10. Everyday being towards death is a falling, a constant fleeing in the face of
death. The everyday man is constantly evading death, hiding it and giving new
explanations for it. The everyday man, even in his falling, attests to the fact that he
is a being-towards-death, although he assures himself in the inauthentic,
impersonal they that he is still living. Even in the mode of tranquilized indifference
towards his uttermost possibility of existence, man still has his ownmost potentiality
of being an issue.

11. The impersonal they is also certain of death. The they says, Death certainly
comes, but not right away. There is at the same time a denial of certainty which
seems only an empirical certainty derived from several cases of other peoples
death. As long as man remains on this level of certainty, death can never really
become certain for him.
Though man may seem to talk only of this empirical certainty of death in the public,
he is really at the bottom aware of another higher certainty than that of the
empirical and this is the certainty of his own death. The inauthentic man, however,
evades this higher certainty in carefreeness, in an air of superior indifference. He
stops worrying about death and busies himself in the urgency of concern, deferring
death as something later. He covers up the fact that death is possible at any
moment. The inauthentic man confers a kind of definiteness upon this
indefiniteness of death by intervening it with urgent matters of the everyday. He
cannot flee from death, however, because he derives the certainty of death from
the fact that being thrown into this world is being-towards-death. Death is ever
present in the very being of man.
12. Authentic Being-towards-death The authentic response of man to his
awareness of being-towards-death is not evasion, of covering up deaths true
implication, nor of giving new explanations for it. Man must face the possibility of
death as his possibility, the possibility in which his very existence is an issue. Facing
this possibility is not actualizing it or bring it to happen. That would be suicide and
suicide demolishes all the potentialities of man instead of bringing them into a
whole reality. Nor does it mean that man must brood over death, calculating it; for
death is not something one can have at his disposal
The authentic being-towards-death is anticipation of this possibility by which man
comes close to death, not by making it actual but by understanding it as the
possibility of impossibility of any existence at all for him. Anticipation reveals to
man that death means the measureless impossibility of existence. This projection of
his utmost possibility will provide him with a vision of his own present existence, the
latent possibilities lying before him.

13. In authentic being-towards-death, man realizes that death is his ownmost


possibility and thus the awareness comes to him of his potentiality for being, for
fulfilling his own being. He must therefore wrench himself away from the impersonal
they and make himself an individual, alone.

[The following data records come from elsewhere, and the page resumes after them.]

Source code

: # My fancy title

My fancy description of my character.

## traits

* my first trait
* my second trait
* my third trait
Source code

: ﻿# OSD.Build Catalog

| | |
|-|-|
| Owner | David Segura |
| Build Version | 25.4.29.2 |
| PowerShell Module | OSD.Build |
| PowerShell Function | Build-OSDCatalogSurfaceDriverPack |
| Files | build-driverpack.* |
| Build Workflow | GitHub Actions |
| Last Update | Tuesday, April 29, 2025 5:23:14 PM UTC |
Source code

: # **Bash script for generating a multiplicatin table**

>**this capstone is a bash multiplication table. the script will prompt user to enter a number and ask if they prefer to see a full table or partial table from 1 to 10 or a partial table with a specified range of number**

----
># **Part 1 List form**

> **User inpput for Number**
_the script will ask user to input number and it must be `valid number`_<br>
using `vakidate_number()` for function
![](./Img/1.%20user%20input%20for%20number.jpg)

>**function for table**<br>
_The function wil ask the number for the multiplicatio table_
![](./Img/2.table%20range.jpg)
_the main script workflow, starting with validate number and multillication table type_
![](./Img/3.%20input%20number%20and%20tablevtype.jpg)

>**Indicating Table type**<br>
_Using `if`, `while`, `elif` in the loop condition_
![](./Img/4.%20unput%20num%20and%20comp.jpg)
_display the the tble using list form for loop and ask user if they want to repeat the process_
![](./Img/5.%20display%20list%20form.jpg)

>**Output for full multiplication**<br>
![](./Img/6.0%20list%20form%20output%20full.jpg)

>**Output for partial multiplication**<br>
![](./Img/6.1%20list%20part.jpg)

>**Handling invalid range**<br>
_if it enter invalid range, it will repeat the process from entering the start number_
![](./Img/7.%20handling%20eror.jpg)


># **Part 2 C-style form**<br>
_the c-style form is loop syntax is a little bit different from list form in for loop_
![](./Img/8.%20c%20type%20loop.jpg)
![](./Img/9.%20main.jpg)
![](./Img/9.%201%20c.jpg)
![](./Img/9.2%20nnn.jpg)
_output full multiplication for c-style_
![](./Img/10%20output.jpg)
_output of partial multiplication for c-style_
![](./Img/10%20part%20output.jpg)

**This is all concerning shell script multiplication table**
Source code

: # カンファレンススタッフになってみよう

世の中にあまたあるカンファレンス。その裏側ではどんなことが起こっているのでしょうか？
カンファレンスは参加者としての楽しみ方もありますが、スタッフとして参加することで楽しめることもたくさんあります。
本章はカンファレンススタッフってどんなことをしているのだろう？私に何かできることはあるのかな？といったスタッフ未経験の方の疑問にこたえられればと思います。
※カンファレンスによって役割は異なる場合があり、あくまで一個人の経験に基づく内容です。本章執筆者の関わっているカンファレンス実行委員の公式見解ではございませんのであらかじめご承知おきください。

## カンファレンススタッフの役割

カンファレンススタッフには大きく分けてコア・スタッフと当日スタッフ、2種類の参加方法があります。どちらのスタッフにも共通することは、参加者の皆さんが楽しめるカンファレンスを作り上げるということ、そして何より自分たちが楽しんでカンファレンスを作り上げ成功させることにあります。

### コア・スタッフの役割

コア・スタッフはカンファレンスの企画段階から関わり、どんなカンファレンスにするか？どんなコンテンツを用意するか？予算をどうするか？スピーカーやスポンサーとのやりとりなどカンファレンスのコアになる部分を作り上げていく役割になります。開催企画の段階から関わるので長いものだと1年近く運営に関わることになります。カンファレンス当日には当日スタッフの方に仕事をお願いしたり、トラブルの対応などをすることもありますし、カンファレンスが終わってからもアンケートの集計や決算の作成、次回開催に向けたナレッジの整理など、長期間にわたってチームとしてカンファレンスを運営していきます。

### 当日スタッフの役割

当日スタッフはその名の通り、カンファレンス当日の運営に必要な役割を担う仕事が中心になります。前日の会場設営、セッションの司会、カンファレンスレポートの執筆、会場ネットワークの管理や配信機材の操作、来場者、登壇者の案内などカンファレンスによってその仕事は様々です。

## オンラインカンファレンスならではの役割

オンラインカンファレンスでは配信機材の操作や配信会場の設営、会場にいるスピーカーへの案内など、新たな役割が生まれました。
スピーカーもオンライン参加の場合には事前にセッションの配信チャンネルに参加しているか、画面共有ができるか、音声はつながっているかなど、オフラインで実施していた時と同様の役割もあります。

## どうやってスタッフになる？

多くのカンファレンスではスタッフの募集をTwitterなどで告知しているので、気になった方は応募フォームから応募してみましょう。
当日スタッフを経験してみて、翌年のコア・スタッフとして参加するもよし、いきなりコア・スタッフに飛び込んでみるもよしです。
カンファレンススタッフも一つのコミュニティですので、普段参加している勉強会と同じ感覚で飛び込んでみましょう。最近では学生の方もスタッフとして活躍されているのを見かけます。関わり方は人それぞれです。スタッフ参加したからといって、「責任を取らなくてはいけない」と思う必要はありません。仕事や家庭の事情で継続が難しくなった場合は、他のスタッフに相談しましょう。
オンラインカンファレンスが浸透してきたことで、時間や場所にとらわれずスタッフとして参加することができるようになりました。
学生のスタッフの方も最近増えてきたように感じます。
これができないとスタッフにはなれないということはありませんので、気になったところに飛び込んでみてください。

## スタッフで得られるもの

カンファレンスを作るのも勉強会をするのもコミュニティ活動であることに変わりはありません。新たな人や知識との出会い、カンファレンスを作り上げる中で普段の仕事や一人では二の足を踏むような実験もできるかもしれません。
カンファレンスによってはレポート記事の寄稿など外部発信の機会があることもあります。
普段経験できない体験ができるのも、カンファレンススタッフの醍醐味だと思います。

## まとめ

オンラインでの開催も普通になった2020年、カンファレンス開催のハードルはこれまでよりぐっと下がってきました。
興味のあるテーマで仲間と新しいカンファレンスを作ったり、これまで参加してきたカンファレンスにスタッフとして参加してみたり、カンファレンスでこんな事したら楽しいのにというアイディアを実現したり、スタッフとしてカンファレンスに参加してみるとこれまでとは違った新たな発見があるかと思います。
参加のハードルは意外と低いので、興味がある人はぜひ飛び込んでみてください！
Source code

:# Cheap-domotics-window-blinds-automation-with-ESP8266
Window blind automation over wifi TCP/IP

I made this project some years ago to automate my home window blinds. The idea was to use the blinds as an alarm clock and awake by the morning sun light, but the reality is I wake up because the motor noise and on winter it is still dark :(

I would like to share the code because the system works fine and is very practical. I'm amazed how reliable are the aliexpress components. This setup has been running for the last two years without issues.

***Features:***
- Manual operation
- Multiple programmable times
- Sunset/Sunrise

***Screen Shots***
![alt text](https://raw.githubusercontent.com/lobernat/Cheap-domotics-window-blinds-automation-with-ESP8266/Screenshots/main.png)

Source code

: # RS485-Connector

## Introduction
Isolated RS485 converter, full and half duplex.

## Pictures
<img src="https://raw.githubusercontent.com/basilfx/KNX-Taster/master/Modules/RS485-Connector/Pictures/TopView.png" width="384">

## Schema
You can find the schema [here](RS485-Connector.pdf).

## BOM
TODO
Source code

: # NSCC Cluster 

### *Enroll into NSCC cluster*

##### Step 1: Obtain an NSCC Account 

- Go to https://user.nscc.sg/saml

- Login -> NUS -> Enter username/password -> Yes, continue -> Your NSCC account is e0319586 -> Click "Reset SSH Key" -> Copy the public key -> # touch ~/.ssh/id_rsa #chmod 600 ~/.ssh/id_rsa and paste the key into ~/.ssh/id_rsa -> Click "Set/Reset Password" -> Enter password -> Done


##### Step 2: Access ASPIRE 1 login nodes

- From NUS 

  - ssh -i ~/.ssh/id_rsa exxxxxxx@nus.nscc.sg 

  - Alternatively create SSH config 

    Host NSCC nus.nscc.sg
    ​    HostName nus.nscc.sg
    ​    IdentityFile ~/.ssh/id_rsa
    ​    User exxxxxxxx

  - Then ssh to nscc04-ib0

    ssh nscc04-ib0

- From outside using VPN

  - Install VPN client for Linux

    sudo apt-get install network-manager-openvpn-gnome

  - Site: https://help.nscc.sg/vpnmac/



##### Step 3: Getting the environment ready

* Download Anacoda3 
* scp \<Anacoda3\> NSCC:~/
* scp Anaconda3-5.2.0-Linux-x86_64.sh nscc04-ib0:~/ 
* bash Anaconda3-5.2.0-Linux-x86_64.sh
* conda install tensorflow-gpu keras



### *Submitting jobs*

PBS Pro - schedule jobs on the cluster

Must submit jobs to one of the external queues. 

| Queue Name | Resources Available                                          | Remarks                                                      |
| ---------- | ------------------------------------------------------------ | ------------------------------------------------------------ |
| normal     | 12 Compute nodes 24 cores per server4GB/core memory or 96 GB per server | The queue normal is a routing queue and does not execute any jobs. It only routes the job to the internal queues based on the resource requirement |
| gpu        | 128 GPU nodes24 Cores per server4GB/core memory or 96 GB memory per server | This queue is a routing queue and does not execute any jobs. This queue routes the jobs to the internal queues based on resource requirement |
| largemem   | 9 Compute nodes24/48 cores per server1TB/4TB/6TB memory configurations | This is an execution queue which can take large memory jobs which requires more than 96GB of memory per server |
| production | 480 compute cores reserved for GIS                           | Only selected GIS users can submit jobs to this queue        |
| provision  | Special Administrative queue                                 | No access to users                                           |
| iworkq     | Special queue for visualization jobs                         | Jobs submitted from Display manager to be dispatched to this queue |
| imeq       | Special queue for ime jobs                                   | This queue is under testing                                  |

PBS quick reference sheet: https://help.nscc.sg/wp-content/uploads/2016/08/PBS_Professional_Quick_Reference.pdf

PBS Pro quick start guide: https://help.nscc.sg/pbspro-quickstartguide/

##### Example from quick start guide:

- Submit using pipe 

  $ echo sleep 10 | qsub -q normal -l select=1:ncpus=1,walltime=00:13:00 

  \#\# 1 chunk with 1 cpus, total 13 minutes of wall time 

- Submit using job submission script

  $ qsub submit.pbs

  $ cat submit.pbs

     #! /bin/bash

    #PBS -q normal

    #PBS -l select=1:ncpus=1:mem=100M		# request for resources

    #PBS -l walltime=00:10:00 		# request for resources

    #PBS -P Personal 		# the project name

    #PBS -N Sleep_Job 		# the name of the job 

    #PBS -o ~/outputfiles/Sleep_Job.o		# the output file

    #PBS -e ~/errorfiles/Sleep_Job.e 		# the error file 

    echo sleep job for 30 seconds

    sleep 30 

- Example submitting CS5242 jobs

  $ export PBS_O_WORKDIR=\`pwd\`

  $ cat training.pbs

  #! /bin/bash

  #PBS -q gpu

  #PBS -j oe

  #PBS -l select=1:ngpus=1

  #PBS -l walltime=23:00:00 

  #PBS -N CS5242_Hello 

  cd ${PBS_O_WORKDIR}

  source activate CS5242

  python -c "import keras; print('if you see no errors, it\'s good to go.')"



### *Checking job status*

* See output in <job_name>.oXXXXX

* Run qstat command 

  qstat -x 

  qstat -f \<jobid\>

Death individualizes man, because death does not belong to everybody but to ones
own self. This individual by death reveals the there man, his being-alongside-
things (concern) and his being-with-others (solicitude). It reveals to man that his
concern and solicitude is nothing when his ownmost potentiality for being is itself an
issue in death. This does not mean cutting himself off from all relationships but
rather projecting himself upon his ownmost potentiality for being instead on the
they self.

The authentic man does not outstrip death. His anticipation does not evade death. It
accepts this possibility and in accepting man frees himself. By his anticipation man
frees himself, he is free for his own death, he is delivered from becoming lost in
possibilities.
BIRTH. My birth is something for which I do not have the slightest responsibility. I
carry no memory of it. The temporal, local, racial, family and circumstances of my
birth have greatly influenced the whole course of my destiny, but it was entirely
independent of me. Whether under a blessing or a curse, my birth took place and I
could not shape its pattern. It is eternally what it has been, for it belongs to the
past.
DEATH. My death lies inescapably before me, but it has not yet come. It will be and I
may therefore expect it and prepare for it. My liberty, which could not intervene in
my birth, can now be exercised in this at least: that I may at this moment bring
about my own death.
14. Man can thus understand and choose among the possibilities in the light of this
extreme possibility. In authenticity, man guards himself from falling into the
ambiguous they and he is now free to be himself, the person he himself wants to
be. His possibilities are now open before him, determined by his end and
understood, thus, as finite.

The indefiniteness which goes with the certainty of death calls for authentic Dasein
to open itself to the constant threat arising from its being in the world. The state of
mind that is open to this constant threat is anxiety. What he is anxious about is no
other than his potentiality for being. Anxiety individualizes man, and in
individualizing him, makes him become certain of the totality of his potentiality for
being.

PART ONE

PHILOSOPHY Defined.

Etymology: philos means love


sophia means wisdom

Philosophy is the love of wisdom. Thus, in the beginning it was loosely used by the
Greek thinkers and it conveyed many things. It was Pythagoras of Samos, who coined the
term Philosophy.

PHILOSOPHY OF MAN holistic philosophical approach to understand the human


person better by considering all the important and significant aspects related to him

PROTAGORAS Man is the measure of all things


- He emphasized the importance of human existence and its attendant age old existential
issue and philosophical issues as the foremost problem of philosophy

PHILOSOPHICAL APPROACHES

1. Historical Approach has four major periods namely:

a. Ancient Classical Philosophy concerned with the ultimate nature of reality and the
problem of virtue in a political context; era of Greek philosophers who ventured and dealt
on cosmological problems in theirs philosophical problem

e.g. What constitutes the cosmos (world)?

b. Medieval Philosophy philosophy was used to rationalize Christian beliefs


- Known as the limelight of Christian philosophy which was geared in a theocentric (God as
the Center) perspective;
- Focused on asserting reality of God and the proofs or arguments that proves his existence;

St. Thomas Aquinas leading proponent; argued that everything that exists has its
cause and the first cause that could explain everything is God, the first cause.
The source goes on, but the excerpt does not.